## TASK PROMPT
Collect the lines of the entries where "完了したら" shows up.

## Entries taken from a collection
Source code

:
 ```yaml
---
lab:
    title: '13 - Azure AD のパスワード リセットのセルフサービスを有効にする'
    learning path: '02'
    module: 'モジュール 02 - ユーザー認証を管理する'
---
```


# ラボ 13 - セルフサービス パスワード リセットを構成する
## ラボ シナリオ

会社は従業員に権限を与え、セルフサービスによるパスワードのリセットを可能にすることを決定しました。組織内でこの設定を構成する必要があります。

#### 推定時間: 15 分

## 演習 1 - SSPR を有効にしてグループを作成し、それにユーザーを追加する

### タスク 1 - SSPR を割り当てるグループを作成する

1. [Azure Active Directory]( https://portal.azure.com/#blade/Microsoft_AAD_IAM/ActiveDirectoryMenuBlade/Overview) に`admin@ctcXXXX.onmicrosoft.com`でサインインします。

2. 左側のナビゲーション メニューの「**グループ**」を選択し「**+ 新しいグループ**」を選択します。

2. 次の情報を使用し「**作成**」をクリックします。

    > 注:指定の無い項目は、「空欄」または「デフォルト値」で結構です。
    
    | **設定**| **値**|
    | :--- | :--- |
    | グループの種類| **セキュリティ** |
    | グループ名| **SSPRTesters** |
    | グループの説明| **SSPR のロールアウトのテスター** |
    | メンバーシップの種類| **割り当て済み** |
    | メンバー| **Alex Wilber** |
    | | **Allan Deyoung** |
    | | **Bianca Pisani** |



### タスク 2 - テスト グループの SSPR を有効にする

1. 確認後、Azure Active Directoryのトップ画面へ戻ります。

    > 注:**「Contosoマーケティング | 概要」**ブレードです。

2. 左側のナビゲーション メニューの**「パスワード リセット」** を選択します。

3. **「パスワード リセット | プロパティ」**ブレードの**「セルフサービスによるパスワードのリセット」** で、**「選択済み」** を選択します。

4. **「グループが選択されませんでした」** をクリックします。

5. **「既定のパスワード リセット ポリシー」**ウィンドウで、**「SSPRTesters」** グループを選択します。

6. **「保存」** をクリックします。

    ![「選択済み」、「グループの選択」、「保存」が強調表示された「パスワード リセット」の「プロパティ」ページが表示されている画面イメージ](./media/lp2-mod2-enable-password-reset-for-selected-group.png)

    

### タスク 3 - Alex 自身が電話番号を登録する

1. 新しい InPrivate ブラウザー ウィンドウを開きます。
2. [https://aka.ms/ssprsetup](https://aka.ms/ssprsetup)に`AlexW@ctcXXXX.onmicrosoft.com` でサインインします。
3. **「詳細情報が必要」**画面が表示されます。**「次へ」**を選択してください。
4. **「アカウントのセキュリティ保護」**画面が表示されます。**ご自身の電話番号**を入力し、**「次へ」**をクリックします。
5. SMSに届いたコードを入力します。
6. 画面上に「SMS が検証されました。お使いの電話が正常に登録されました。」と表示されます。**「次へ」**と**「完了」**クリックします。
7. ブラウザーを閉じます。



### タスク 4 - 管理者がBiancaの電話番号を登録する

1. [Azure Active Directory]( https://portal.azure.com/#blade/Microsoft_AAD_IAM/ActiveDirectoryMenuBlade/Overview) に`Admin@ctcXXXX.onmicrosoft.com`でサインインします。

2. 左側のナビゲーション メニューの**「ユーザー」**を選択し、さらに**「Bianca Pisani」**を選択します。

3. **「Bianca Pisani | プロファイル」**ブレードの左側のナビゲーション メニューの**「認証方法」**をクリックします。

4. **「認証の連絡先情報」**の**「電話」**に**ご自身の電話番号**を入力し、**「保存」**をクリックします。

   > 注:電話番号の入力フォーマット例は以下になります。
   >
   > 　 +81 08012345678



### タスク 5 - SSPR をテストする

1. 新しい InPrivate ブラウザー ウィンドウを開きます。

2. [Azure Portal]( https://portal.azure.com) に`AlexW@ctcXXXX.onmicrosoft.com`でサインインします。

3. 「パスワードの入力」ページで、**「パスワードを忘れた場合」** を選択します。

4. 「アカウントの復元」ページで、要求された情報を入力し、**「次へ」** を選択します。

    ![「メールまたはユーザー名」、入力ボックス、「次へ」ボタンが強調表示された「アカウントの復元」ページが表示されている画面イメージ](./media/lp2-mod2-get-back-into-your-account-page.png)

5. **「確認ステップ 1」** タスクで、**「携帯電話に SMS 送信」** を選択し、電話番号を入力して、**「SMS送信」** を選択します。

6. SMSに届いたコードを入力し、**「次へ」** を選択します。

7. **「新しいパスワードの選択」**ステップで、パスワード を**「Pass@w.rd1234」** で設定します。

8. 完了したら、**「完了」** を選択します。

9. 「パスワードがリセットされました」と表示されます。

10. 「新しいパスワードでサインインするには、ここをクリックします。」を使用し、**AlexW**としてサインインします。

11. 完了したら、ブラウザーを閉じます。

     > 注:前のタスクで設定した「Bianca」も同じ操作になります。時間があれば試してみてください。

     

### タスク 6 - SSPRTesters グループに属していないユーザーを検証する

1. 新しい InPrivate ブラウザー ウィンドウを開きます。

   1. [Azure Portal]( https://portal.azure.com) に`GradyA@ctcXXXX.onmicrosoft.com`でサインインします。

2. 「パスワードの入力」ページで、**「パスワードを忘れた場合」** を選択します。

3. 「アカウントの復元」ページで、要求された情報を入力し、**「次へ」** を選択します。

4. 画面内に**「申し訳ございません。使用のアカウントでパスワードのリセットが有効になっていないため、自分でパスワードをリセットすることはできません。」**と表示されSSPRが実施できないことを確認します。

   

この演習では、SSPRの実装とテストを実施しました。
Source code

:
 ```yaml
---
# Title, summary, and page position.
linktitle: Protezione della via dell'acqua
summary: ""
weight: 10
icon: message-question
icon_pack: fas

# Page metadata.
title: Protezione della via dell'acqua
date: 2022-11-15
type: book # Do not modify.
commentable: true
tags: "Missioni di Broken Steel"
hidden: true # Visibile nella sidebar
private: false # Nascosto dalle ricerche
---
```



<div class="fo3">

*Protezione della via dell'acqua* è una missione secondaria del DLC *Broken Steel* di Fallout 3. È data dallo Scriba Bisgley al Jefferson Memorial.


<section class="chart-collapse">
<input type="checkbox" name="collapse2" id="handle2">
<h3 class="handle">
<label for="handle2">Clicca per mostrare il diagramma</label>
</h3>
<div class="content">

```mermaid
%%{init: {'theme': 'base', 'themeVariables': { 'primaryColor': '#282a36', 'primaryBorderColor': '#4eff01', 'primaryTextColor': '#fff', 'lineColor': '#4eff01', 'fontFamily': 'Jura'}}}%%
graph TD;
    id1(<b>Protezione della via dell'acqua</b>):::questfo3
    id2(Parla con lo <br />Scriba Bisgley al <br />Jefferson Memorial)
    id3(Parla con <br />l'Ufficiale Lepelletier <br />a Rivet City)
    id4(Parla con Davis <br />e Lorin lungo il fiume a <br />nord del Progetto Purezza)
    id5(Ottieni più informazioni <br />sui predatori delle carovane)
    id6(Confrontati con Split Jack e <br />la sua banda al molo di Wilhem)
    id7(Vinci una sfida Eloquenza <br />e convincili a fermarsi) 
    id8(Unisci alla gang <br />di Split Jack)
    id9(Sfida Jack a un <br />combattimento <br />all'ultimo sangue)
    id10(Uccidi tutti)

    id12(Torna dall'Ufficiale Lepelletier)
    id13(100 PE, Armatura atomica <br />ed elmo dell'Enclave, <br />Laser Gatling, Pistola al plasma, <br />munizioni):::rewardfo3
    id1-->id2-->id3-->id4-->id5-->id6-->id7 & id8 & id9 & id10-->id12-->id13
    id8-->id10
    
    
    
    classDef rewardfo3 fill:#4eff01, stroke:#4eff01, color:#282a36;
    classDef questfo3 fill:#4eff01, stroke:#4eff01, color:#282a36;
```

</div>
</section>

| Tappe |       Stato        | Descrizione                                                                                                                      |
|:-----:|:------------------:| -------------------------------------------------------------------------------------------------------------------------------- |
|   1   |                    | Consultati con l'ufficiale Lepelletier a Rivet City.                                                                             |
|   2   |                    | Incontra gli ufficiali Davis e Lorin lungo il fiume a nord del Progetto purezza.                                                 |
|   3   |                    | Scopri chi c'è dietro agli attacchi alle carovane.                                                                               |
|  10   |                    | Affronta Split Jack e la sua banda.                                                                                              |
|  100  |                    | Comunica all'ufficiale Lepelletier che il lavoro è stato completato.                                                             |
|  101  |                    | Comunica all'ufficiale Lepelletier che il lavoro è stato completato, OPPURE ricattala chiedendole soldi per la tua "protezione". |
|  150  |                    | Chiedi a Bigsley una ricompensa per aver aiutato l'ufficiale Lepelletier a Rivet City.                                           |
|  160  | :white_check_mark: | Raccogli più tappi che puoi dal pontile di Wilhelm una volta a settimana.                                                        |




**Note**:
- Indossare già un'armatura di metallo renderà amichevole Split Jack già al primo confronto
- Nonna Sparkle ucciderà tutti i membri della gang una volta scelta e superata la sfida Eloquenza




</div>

## EXERCISE ANSWER
8. 完了したら、**「完了」** を選択します。
11. 完了したら、ブラウザーを閉じます。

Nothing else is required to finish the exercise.